= DATA LISTING =

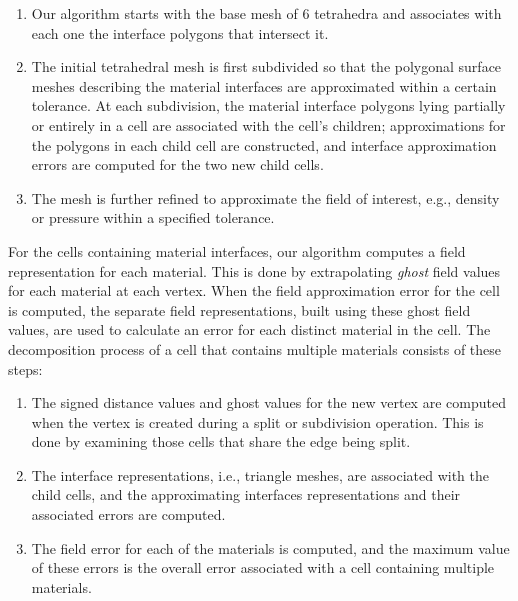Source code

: \documentclass{siggraph}
\begin{document}
\begin{enumerate}
\item Our algorithm starts with the base mesh of 6 tetrahedra and
associates with each one the interface polygons that intersect it.


\item The initial tetrahedral mesh is first subdivided so that the
polygonal surface meshes describing the material interfaces are
approximated within a certain tolerance.  At each subdivision, the
material interface polygons lying partially or entirely in a cell are
associated with the cell's children; approximations for the polygons
in each child cell are constructed, and interface approximation errors
are computed for the two new child cells.


\item The mesh is further refined to approximate the field of
interest, e.g., density or pressure within a specified tolerance.


\end{enumerate}


For the cells containing material interfaces, our algorithm computes a
field representation for each material.  This is done by extrapolating
{\it{ghost}} field values for each material at each vertex.  When the
field approximation error for the cell is computed, the separate field
representations, built using these ghost field values, are used to
calculate an error for each distinct material in the cell.  The
decomposition process of a cell that contains multiple materials
consists of these steps:


\begin{enumerate}


\item The signed distance values and ghost values for the new vertex are computed when 
the vertex is created during a split or subdivision operation.  This is done by 
examining those cells that share the edge being split.


\item The interface representations, i.e., triangle meshes, are associated with the child cells,
and the approximating interfaces representations and their associated errors are computed.


\item The field error for each of the materials is computed, and the maximum value of these errors is the
overall error associated with a cell containing multiple materials.


\end{enumerate}
\end{document}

= WHAT THE TASK ASKS =
Leave out the pictures and output every record above precisely as given.

= SOLUTION TO THE PROBLEM =
Source code

: \documentclass{siggraph}
\begin{document}
\begin{enumerate}
\item Our algorithm starts with the base mesh of 6 tetrahedra and
associates with each one the interface polygons that intersect it.


\item The initial tetrahedral mesh is first subdivided so that the
polygonal surface meshes describing the material interfaces are
approximated within a certain tolerance.  At each subdivision, the
material interface polygons lying partially or entirely in a cell are
associated with the cell's children; approximations for the polygons
in each child cell are constructed, and interface approximation errors
are computed for the two new child cells.


\item The mesh is further refined to approximate the field of
interest, e.g., density or pressure within a specified tolerance.


\end{enumerate}


For the cells containing material interfaces, our algorithm computes a
field representation for each material.  This is done by extrapolating
{\it{ghost}} field values for each material at each vertex.  When the
field approximation error for the cell is computed, the separate field
representations, built using these ghost field values, are used to
calculate an error for each distinct material in the cell.  The
decomposition process of a cell that contains multiple materials
consists of these steps:


\begin{enumerate}


\item The signed distance values and ghost values for the new vertex are computed when 
the vertex is created during a split or subdivision operation.  This is done by 
examining those cells that share the edge being split.


\item The interface representations, i.e., triangle meshes, are associated with the child cells,
and the approximating interfaces representations and their associated errors are computed.


\item The field error for each of the materials is computed, and the maximum value of these errors is the
overall error associated with a cell containing multiple materials.


\end{enumerate}
\end{document}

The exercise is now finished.